$f$ is entire without any zeros, then for $ r>0$ $m(r) = \inf\left \{ \left|f(z)\right |:\left|z\right|=r\right \}$, $m$ is non increasing

Question

$f$ is entire function without any zeros, then for $ r>0$ $m(r) = \inf\left \{ \left|f(z)\right |:\left|z\right|=r\right \}$, $m$ is not increasing function.

I have an idea of how to solve this problem, but I´ve came across a problem.

If $f$ is constant, then it´s trivial.

If $f$ is non-constant with $f(z)\neq 0$ for every $z \in \mathbb{C}$, and $f$ is holomorphic, then we define $$g(r) := \frac{1}{m(r)}$$ then $$ = \frac{1}{\inf\left \{ \left|f(z)\right |:\left|z\right|=r\right \}}$$ $$ = \sup \left \{ \frac{1}{f(z)} : \left|z\right|=r \right \} $$

Because $\left \{ \frac{1}{f(z)} : \left|z\right|=r \right \}$ is closed and bounded, then $g$ takes its maximum values on boundary.

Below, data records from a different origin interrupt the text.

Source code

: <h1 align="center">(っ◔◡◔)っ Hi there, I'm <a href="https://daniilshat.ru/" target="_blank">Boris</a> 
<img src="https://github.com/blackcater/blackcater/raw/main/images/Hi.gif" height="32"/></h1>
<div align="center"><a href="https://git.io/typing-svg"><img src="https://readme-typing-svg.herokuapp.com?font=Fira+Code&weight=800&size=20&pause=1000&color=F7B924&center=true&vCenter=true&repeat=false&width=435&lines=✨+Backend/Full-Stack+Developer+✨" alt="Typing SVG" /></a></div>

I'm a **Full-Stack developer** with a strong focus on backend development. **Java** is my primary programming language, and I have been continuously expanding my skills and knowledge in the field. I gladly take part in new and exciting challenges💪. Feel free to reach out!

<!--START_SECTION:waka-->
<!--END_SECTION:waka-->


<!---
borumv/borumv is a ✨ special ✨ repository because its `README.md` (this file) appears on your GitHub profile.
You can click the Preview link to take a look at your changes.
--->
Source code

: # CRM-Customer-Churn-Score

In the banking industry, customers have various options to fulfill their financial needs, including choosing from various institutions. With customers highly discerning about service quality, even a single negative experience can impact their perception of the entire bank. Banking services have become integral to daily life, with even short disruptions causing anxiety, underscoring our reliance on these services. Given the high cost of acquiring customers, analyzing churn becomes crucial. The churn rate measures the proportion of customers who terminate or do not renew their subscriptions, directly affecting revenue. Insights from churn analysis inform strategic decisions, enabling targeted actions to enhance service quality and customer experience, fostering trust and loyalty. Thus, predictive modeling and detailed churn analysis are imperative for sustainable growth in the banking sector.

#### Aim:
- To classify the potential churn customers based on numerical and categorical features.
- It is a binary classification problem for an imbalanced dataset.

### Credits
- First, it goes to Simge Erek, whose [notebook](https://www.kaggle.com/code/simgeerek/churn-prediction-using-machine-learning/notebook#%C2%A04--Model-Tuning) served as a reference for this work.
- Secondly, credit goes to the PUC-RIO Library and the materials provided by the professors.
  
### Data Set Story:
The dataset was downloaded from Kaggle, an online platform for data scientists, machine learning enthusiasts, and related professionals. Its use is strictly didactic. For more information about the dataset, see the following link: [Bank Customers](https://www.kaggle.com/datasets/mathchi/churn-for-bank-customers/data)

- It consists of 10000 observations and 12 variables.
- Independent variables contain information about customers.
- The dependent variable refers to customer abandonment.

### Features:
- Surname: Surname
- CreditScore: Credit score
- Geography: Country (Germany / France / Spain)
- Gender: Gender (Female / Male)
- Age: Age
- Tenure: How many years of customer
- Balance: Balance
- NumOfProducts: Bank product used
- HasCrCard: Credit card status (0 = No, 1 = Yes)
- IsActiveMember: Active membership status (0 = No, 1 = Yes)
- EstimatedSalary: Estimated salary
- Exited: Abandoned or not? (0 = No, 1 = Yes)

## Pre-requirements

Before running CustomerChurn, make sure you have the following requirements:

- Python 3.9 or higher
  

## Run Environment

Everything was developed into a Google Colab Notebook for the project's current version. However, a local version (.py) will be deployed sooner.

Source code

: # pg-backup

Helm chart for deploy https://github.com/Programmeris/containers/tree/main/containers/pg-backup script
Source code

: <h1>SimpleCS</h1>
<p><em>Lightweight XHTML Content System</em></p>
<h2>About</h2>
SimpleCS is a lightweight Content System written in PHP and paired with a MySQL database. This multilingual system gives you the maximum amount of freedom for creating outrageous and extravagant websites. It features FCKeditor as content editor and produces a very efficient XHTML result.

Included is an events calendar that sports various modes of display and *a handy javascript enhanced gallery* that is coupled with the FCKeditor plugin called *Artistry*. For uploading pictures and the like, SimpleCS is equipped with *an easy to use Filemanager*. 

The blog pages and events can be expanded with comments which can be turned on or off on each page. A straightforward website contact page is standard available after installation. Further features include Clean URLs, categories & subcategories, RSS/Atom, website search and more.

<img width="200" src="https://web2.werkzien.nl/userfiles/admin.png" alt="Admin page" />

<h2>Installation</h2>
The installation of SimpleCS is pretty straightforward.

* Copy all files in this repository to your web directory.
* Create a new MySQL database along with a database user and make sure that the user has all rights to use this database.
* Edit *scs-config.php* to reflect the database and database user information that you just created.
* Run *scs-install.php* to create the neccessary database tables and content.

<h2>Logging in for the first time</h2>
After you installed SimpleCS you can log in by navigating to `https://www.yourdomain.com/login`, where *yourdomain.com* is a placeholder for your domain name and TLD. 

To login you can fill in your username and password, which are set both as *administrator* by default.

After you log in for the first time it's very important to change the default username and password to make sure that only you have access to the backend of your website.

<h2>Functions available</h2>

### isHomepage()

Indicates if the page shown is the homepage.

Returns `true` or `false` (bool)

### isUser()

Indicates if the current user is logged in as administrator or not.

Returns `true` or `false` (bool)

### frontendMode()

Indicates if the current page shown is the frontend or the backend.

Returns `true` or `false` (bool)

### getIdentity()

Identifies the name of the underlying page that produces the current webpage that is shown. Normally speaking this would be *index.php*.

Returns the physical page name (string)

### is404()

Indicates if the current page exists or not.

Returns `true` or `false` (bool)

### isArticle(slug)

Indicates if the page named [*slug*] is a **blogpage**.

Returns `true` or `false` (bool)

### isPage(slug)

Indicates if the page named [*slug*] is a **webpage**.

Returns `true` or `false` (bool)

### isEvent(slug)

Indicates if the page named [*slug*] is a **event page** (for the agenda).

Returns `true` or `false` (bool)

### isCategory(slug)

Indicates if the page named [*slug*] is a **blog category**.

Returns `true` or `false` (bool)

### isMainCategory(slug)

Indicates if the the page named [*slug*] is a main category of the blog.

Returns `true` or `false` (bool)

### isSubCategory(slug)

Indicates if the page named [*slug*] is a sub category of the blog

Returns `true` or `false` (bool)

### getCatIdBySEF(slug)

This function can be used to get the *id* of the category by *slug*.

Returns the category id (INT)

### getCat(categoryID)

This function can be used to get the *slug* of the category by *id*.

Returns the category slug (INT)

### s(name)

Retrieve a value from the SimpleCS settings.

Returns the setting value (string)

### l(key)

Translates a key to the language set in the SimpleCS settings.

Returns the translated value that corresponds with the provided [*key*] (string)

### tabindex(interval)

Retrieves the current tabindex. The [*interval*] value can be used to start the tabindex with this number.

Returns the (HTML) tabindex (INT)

Question is: I assumed, that $g$ increases with $r$, and from that $g$ is an increasing function, but unfortunately I cannot find right arguments for this statemnt and I would like if someone can explain this?

Answer 1

Hint: Let $g=\frac 1f$. Then $\sup \{|g(z)|: |z|=r\}=\sup \{|g(z)|: |z|\leq r\}$ by MMP and hence $\sup \{|g(z)|: |z|=r\}$ is non-decreasing.

Answer 2

The result follows from the "minimum" version of the maximum principle applied to analytic functions. (Since $f(z)\neq 0,$ the function $g(z)=1/f(z)$ is analytic.)

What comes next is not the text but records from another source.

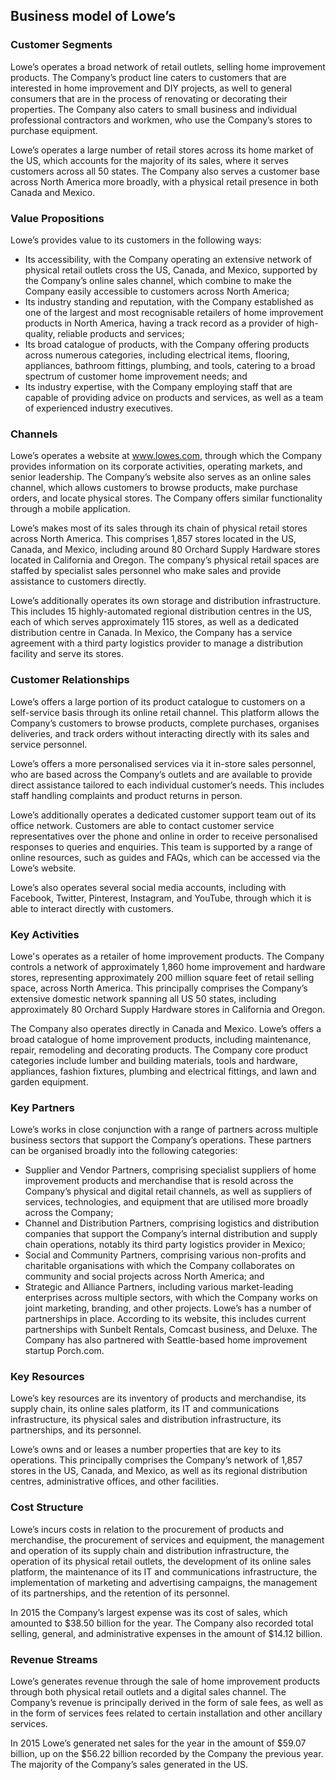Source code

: Business model of Lowe’s
------------------------

 ### Customer Segments

 Lowe’s operates a broad network of retail outlets, selling home improvement products. The Company’s product line caters to customers that are interested in home improvement and DIY projects, as well to general consumers that are in the process of renovating or decorating their properties. The Company also caters to small business and individual professional contractors and workmen, who use the Company’s stores to purchase equipment.

 Lowe’s operates a large number of retail stores across its home market of the US, which accounts for the majority of its sales, where it serves customers across all 50 states. The Company also serves a customer base across North America more broadly, with a physical retail presence in both Canada and Mexico.

 ### Value Propositions

 Lowe’s provides value to its customers in the following ways:

  * Its accessibility, with the Company operating an extensive network of physical retail outlets cross the US, Canada, and Mexico, supported by the Company’s online sales channel, which combine to make the Company easily accessible to customers across North America;
 * Its industry standing and reputation, with the Company established as one of the largest and most recognisable retailers of home improvement products in North America, having a track record as a provider of high-quality, reliable products and services;
 * Its broad catalogue of products, with the Company offering products across numerous categories, including electrical items, flooring, appliances, bathroom fittings, plumbing, and tools, catering to a broad spectrum of customer home improvement needs; and
 * Its industry expertise, with the Company employing staff that are capable of providing advice on products and services, as well as a team of experienced industry executives.
  ### Channels

 Lowe’s operates a website at www.lowes.com, through which the Company provides information on its corporate activities, operating markets, and senior leadership. The Company’s website also serves as an online sales channel, which allows customers to browse products, make purchase orders, and locate physical stores. The Company offers similar functionality through a mobile application.

 Lowe’s makes most of its sales through its chain of physical retail stores across North America. This comprises 1,857 stores located in the US, Canada, and Mexico, including around 80 Orchard Supply Hardware stores located in California and Oregon. The company’s physical retail spaces are staffed by specialist sales personnel who make sales and provide assistance to customers directly.

 Lowe’s additionally operates its own storage and distribution infrastructure. This includes 15 highly-automated regional distribution centres in the US, each of which serves approximately 115 stores, as well as a dedicated distribution centre in Canada. In Mexico, the Company has a service agreement with a third party logistics provider to manage a distribution facility and serve its stores.

 ### Customer Relationships

 Lowe’s offers a large portion of its product catalogue to customers on a self-service basis through its online retail channel. This platform allows the Company’s customers to browse products, complete purchases, organises deliveries, and track orders without interacting directly with its sales and service personnel.

 Lowe’s offers a more personalised services via it in-store sales personnel, who are based across the Company’s outlets and are available to provide direct assistance tailored to each individual customer’s needs. This includes staff handling complaints and product returns in person.

 Lowe’s additionally operates a dedicated customer support team out of its office network. Customers are able to contact customer service representatives over the phone and online in order to receive personalised responses to queries and enquiries. This team is supported by a range of online resources, such as guides and FAQs, which can be accessed via the Lowe’s website.

 Lowe’s also operates several social media accounts, including with Facebook, Twitter, Pinterest, Instagram, and YouTube, through which it is able to interact directly with customers.

 ### Key Activities

 Lowe's operates as a retailer of home improvement products. The Company controls a network of approximately 1,860 home improvement and hardware stores, representing approximately 200 million square feet of retail selling space, across North America. This principally comprises the Company’s extensive domestic network spanning all US 50 states, including approximately 80 Orchard Supply Hardware stores in California and Oregon.

 The Company also operates directly in Canada and Mexico. Lowe’s offers a broad catalogue of home improvement products, including maintenance, repair, remodeling and decorating products. The Company core product categories include lumber and building materials, tools and hardware, appliances, fashion fixtures, plumbing and electrical fittings, and lawn and garden equipment.

 ### Key Partners

 Lowe’s works in close conjunction with a range of partners across multiple business sectors that support the Company’s operations. These partners can be organised broadly into the following categories:

  * Supplier and Vendor Partners, comprising specialist suppliers of home improvement products and merchandise that is resold across the Company’s physical and digital retail channels, as well as suppliers of services, technologies, and equipment that are utilised more broadly across the Company;
 * Channel and Distribution Partners, comprising logistics and distribution companies that support the Company’s internal distribution and supply chain operations, notably its third party logistics provider in Mexico;
 * Social and Community Partners, comprising various non-profits and charitable organisations with which the Company collaborates on community and social projects across North America; and
 * Strategic and Alliance Partners, including various market-leading enterprises across multiple sectors, with which the Company works on joint marketing, branding, and other projects.
  Lowe’s has a number of partnerships in place. According to its website, this includes current partnerships with Sunbelt Rentals, Comcast business, and Deluxe. The Company has also partnered with Seattle-based home improvement startup Porch.com.

 ### Key Resources

 Lowe’s key resources are its inventory of products and merchandise, its supply chain, its online sales platform, its IT and communications infrastructure, its physical sales and distribution infrastructure, its partnerships, and its personnel.

 Lowe’s owns and or leases a number properties that are key to its operations. This principally comprises the Company’s network of 1,857 stores in the US, Canada, and Mexico, as well as its regional distribution centres, administrative offices, and other facilities.

 ### Cost Structure

 Lowe’s incurs costs in relation to the procurement of products and merchandise, the procurement of services and equipment, the management and operation of its supply chain and distribution infrastructure, the operation of its physical retail outlets, the development of its online sales platform, the maintenance of its IT and communications infrastructure, the implementation of marketing and advertising campaigns, the management of its partnerships, and the retention of its personnel.

 In 2015 the Company’s largest expense was its cost of sales, which amounted to $38.50 billion for the year. The Company also recorded total selling, general, and administrative expenses in the amount of $14.12 billion.

 ### Revenue Streams

 Lowe’s generates revenue through the sale of home improvement products through both physical retail outlets and a digital sales channel. The Company’s revenue is principally derived in the form of sale fees, as well as in the form of services fees related to certain installation and other ancillary services.

 In 2015 Lowe’s generated net sales for the year in the amount of $59.07 billion, up on the $56.22 billion recorded by the Company the previous year. The majority of the Company’s sales generated in the US.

Let $R_2>R_1$. We find that the minimum modulus on $B_{R_2}=\{z: |z|\leq R_2 \}$ is achieved when $|z|=R_2.$ But then $B_{R_2}\supset B_{R_1}$. Therefore, $m(R_2)\leq m(R_1).$

Answer 3

If $g$ takes its maximum on the boundary, then $$ \sup \left\{ \frac{1}{f(x)} : |z| = r \right\} = \sup \left\{ \frac{1}{f(x)} : |z| \leq r \right\} \text{.} $$

Since the sequence of disks $|z| \leq r$ are nested, this means the suprema on these disks are a not decreasing function of $r$. So we know $g'(r) \geq 0$ for all $r$.

Further, $0 \leq g'(r) = \frac{-1}{(m(r))^2} \cdot m'(r)$. Since the first factor is nonpositive, the second factor is too. That is, $m'(r) \leq 0$ and so $m$ is a not increasing function.